From the listing below, pick out each line with the word "classification".

____________

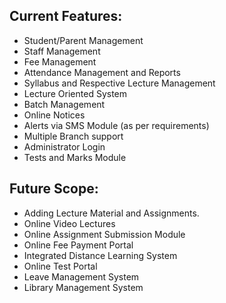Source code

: ## Current Features:

 - Student/Parent Management
 - Staff Management
 - Fee Management
 - Attendance Management and Reports
 - Syllabus and Respective Lecture Management
 - Lecture Oriented System
 - Batch Management
 - Online Notices
 - Alerts via SMS Module (as per requirements)
 - Multiple Branch support
 - Administrator Login
 - Tests and Marks Module

## Future Scope:

 - Adding Lecture Material and Assignments.
 - Online Video Lectures
 - Online Assignment Submission Module
 - Online Fee Payment Portal
 - Integrated Distance Learning System
 - Online Test Portal
 - Leave Management System
 - Library Management System
 
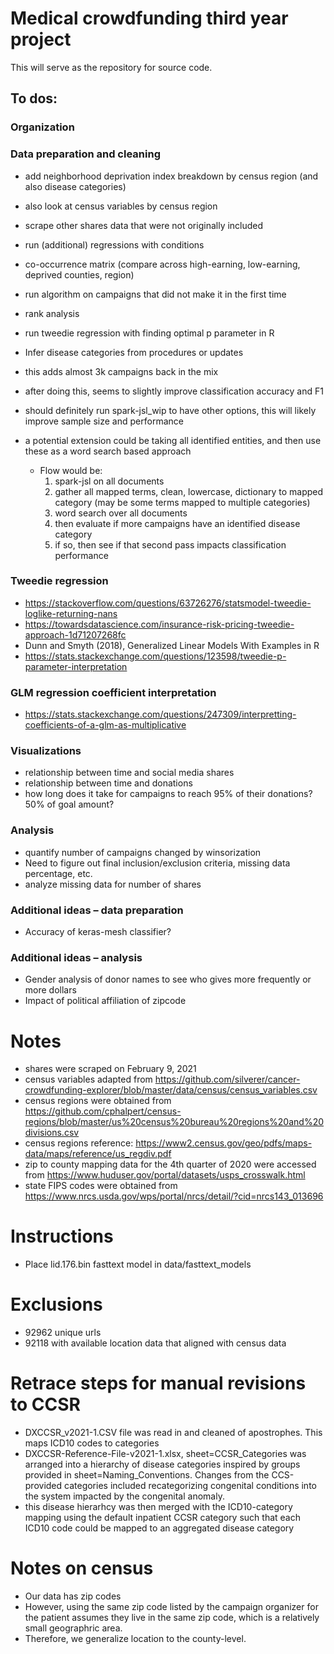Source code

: # Medical crowdfunding third year project

This will serve as the repository for source code.

## To dos:

### Organization

### Data preparation and cleaning

- add neighborhood deprivation index breakdown by census region (and also disease categories)
- also look at census variables by census region
- scrape other shares data that were not originally included
- run (additional) regressions with conditions
- co-occurrence matrix (compare across high-earning, low-earning, deprived counties, region)
- run algorithm on campaigns that did not make it in the first time

- rank analysis

- run tweedie regression with finding optimal p parameter in R



-	Infer disease categories from procedures or updates
  -	this adds almost 3k campaigns back in the mix 
  - after doing this, seems to slightly improve classification accuracy and F1
  - should definitely run spark-jsl_wip to have other options, this will likely improve sample size and performance
   - a potential extension could be taking all identified entities, and then use these as a word search based approach
      - Flow would be:
        1. spark-jsl on all documents
        2. gather all mapped terms, clean, lowercase, dictionary to mapped category (may be some terms mapped to multiple categories)
        3. word search over all documents
        4. then evaluate if more campaigns have an identified disease category
        5. if so, then see if that second pass impacts classification performance


### Tweedie regression
- https://stackoverflow.com/questions/63726276/statsmodel-tweedie-loglike-returning-nans
- https://towardsdatascience.com/insurance-risk-pricing-tweedie-approach-1d71207268fc
- Dunn and Smyth (2018), Generalized Linear Models With Examples in R
- https://stats.stackexchange.com/questions/123598/tweedie-p-parameter-interpretation

### GLM regression coefficient interpretation
- https://stats.stackexchange.com/questions/247309/interpretting-coefficients-of-a-glm-as-multiplicative


### Visualizations
- relationship between time and social media shares
- relationship between time and donations
- how long does it take for campaigns to reach 95% of their donations? 50% of goal amount?

### Analysis
- quantify number of campaigns changed by winsorization 
- Need to figure out final inclusion/exclusion criteria, missing data percentage, etc.
- analyze missing data for number of shares

### Additional ideas – data preparation
- Accuracy of keras-mesh classifier?

### Additional ideas – analysis
-	Gender analysis of donor names to see who gives more frequently or more dollars
-	Impact of political affiliation of zipcode


# Notes
- shares were scraped on February 9, 2021
- census variables adapted from https://github.com/silverer/cancer-crowdfunding-explorer/blob/master/data/census/census_variables.csv
- census regions were obtained from https://github.com/cphalpert/census-regions/blob/master/us%20census%20bureau%20regions%20and%20divisions.csv
- census regions reference: https://www2.census.gov/geo/pdfs/maps-data/maps/reference/us_regdiv.pdf
- zip to county mapping data for the 4th quarter of 2020 were accessed from https://www.huduser.gov/portal/datasets/usps_crosswalk.html
- state FIPS codes were obtained from https://www.nrcs.usda.gov/wps/portal/nrcs/detail/?cid=nrcs143_013696


# Instructions
- Place lid.176.bin fasttext model in data/fasttext_models

# Exclusions
- 92962 unique urls
- 92118 with available location data that aligned with census data

#  Retrace steps for manual revisions to CCSR
- DXCCSR_v2021-1.CSV file was read in and cleaned of apostrophes. This maps ICD10 codes to categories
- DXCCSR-Reference-File-v2021-1.xlsx, sheet=CCSR_Categories was arranged into a hierarchy of disease categories inspired by groups provided in sheet=Naming_Conventions. Changes from the CCS-provided categories included recategorizing congenital conditions into the system impacted by the congenital anomaly.
- this disease hierarhcy was then merged with the ICD10-category mapping using the default inpatient CCSR category such that each ICD10 code could be mapped to an aggregated disease category

# Notes on census
- Our data has zip codes
- However, using the same zip code listed by the campaign organizer for the patient assumes they live in the same zip code, which is a relatively small geographric area.
- Therefore, we generalize location to the county-level.


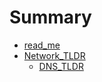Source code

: # Summary

- [read_me](./index.md)
- [Network_TLDR](./network_tldr/Network_TLDR.md)
  - [DNS_TLDR](./network_tldr/DNS_TLDR.md)
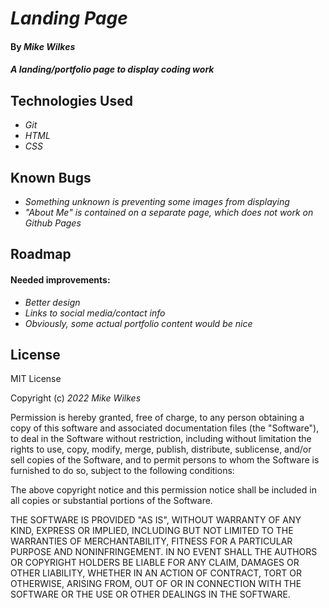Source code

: # _Landing Page_

#### By _**Mike Wilkes**_

#### _A landing/portfolio page to display coding work_

## Technologies Used

* _Git_
* _HTML_
* _CSS_

## Known Bugs

* _Something unknown is preventing some images from displaying_
* _"About Me" is contained on a separate page, which does not work on Github Pages_

## Roadmap

#### Needed improvements:
* _Better design_
* _Links to social media/contact info_
* _Obviously, some actual portfolio content would be nice_

## License

MIT License

Copyright (c) _2022_ _Mike Wilkes_

Permission is hereby granted, free of charge, to any person obtaining a copy
of this software and associated documentation files (the "Software"), to deal
in the Software without restriction, including without limitation the rights
to use, copy, modify, merge, publish, distribute, sublicense, and/or sell
copies of the Software, and to permit persons to whom the Software is
furnished to do so, subject to the following conditions:

The above copyright notice and this permission notice shall be included in all
copies or substantial portions of the Software.

THE SOFTWARE IS PROVIDED "AS IS", WITHOUT WARRANTY OF ANY KIND, EXPRESS OR
IMPLIED, INCLUDING BUT NOT LIMITED TO THE WARRANTIES OF MERCHANTABILITY,
FITNESS FOR A PARTICULAR PURPOSE AND NONINFRINGEMENT. IN NO EVENT SHALL THE
AUTHORS OR COPYRIGHT HOLDERS BE LIABLE FOR ANY CLAIM, DAMAGES OR OTHER
LIABILITY, WHETHER IN AN ACTION OF CONTRACT, TORT OR OTHERWISE, ARISING FROM,
OUT OF OR IN CONNECTION WITH THE SOFTWARE OR THE USE OR OTHER DEALINGS IN THE
SOFTWARE.

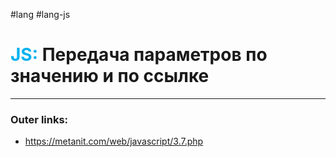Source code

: #lang #lang-js
# <font color="#00b0f0">JS:</font> Передача параметров по значению и по ссылке
---
### Outer links:
- https://metanit.com/web/javascript/3.7.php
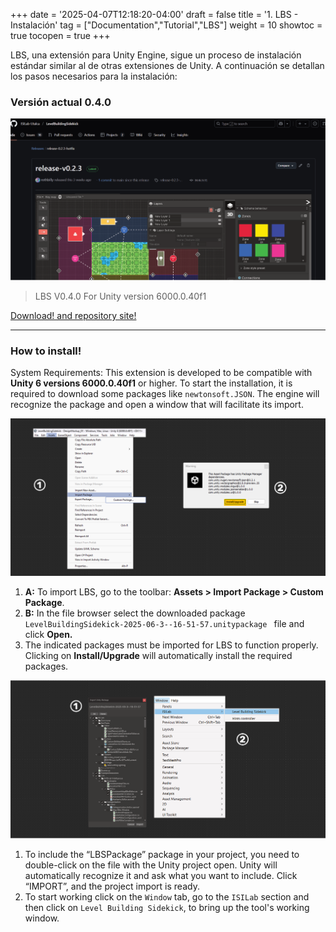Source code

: +++
date = '2025-04-07T12:18:20-04:00'
draft = false
title = '1. LBS - Instalación'
tag = ["Documentation","Tutorial","LBS"]
weight = 10
showtoc = true
tocopen = true
+++

LBS, una extensión para Unity Engine, sigue un proceso de instalación estándar similar al de otras extensiones de Unity. A continuación se detallan los pasos necesarios para la instalación:

### Versión actual 0.4.0


![Download web](lbs_release_01_2025.png)

> LBS V0.4.0 For Unity version 6000.0.40f1

[Download! and repository site!](https://github.com/ISILab-Utalca/LevelBuildingSidekick/releases/tag/release-0.4.0-quests)

---

### How to install!

System Requirements: This extension is developed to be compatible with **Unity 6 versions 6000.0.40f1** or higher. To start the installation, it is required to download some packages like `newtonsoft.JSON`. The engine will recognize the package and open a window that will facilitate its import.


![How to Install 01](install_info_01.png)

1. **A:** To import LBS, go to the toolbar: **Assets > Import Package > Custom Package**.
1. **B:** In the file browser select the downloaded package  `LevelBuildingSidekick-2025-06-3--16-51-57.unitypackage
 ` file and click **Open.**
2. The indicated packages must be imported for LBS to function properly. Clicking on **Install/Upgrade** will automatically install the required packages.

![How to Install 02](install_info_02.png)

1. To include the “LBSPackage” package in your project, you need to double-click on the file with the Unity project open. Unity will automatically recognize it and ask what you want to include. Click “IMPORT”, and the project import is ready.
2. To start working click on the `Window` tab, go to the `ISILab` section and then click on `Level Building Sidekick`, to bring up the tool's working window.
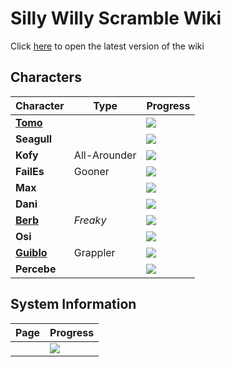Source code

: # Silly Willy Scramble Wiki
Click [here](https://brewffee.github.io/SillyWillyScrambleWiki/) to open the latest version of the wiki

## Characters
| Character                                                                              | Type         | Progress                           |
|----------------------------------------------------------------------------------------|--------------|------------------------------------|
| **[Tomo](https://brewffee.github.io/SillyWillyScrambleWiki/characters/tomo.html)**     |              | ![](https://geps.dev/progress/70)  |
| **Seagull**                                                                            |              | ![](https://geps.dev/progress/10)  |
| **Kofy**                                                                               | All-Arounder | ![](https://geps.dev/progress/3)   |
| **FailEs**                                                                             | Gooner       | ![](https://geps.dev/progress/5)   |
| **Max**                                                                                |              | ![](https://geps.dev/progress/0)   |
| **Dani**                                                                               |              | ![](https://geps.dev/progress/0)   |
| **[Berb](https://brewffee.github.io/SillyWillyScrambleWiki/characters/berb.html)**     | _Freaky_     | ![](https://geps.dev/progress/90)  |
| **Osi**                                                                                |              | ![](https://geps.dev/progress/0)   |
| **[Guiblo](https://brewffee.github.io/SillyWillyScrambleWiki/characters/guiblo.html)** | Grappler     | ![](https://geps.dev/progress/100) |
| **Percebe**                                                                            |              | ![](https://geps.dev/progress/2)   |

## System Information
| Page | Progress                         |
|------|----------------------------------|
|      | ![](https://geps.dev/progress/0) |
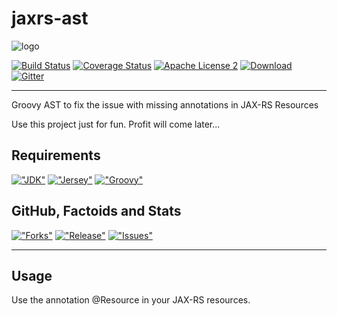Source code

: jaxrs-ast
===============

![logo](https://dl.dropboxusercontent.com/u/3942208/gex-jaxrs-ast.png "Logo")

[![Build Status](https://img.shields.io/travis/gextech/jaxrs-ast/master.svg?style=flat)](https://travis-ci.org/gextech/jaxrs-ast)
[![Coverage Status](https://img.shields.io/coveralls/gextech/jaxrs-ast.svg?style=flat)](https://coveralls.io/r/gextech/jaxrs-ast?branch=master)
[![Apache License 2](https://img.shields.io/badge/license-ASF2-blue.svg?style=flat)](http://www.apache.org/licenses/LICENSE-2.0.txt)
[![Download](https://api.bintray.com/packages/gextech/oss/jaxrs-ast/images/download.svg) ](https://bintray.com/gextech/oss/jaxrs-ast/_latestVersion)
[![Gitter](https://badges.gitter.im/Join%20Chat.svg)](https://gitter.im/gextech/jaxrs-ast?utm_source=badge&utm_medium=badge&utm_campaign=pr-badge&utm_content=badge)

---

Groovy AST to fix the issue with missing annotations in JAX-RS Resources

Use this project just for fun. Profit will come later...

Requirements
-----------

[!["JDK"](https://img.shields.io/badge/JDK-8.0+-F30000.svg?style=flat)](http://www.oracle.com/technetwork/java/javase/downloads/jdk8-downloads-2133151.html)
[!["Jersey"](https://img.shields.io/badge/Jersey-2.14-FFA82B.svg?style=flat)](https://jersey.java.net/)
[!["Groovy"](https://img.shields.io/badge/Groovy-2.4.0-4298B8.svg?style=flat)](http://groovy-lang.org/)

GitHub, Factoids and Stats
--------------------------

[!["Forks"](https://img.shields.io/github/forks/gextech/jaxrs-ast.svg?style=flat)](https://github.com/gextech/jaxrs-ast/network)
[!["Release"](https://img.shields.io/github/release/gextech/jaxrs-ast.svg?style=flat)](https://github.com/gextech/jaxrs-ast/releases)
[!["Issues"](https://img.shields.io/github/issues/gextech/jaxrs-ast.svg?style=flat)](https://github.com/gextech/jaxrs-ast/issues)

---

Usage
--------------------------

Use the annotation @Resource in your JAX-RS resources.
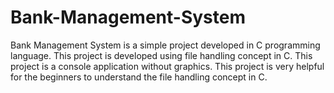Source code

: # Bank-Management-System

Bank Management System is a simple project developed in C programming language. This project is developed using file handling concept in C. This project is a console application without graphics. This project is very helpful for the beginners to understand the file handling concept in C.
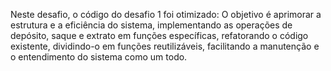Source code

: Neste desafio, o código do desafio 1 foi otimizado: O objetivo é aprimorar a estrutura e a eficiência do sistema, implementando as operações de depósito, saque e extrato em funções específicas, refatorando o código existente, dividindo-o em funções reutilizáveis, facilitando a manutenção e o entendimento do sistema como um todo.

____________

- [Response box]
  - after doing this, seems to slightly improve classification accuracy and F1
        5. if so, then see if that second pass impacts classification performance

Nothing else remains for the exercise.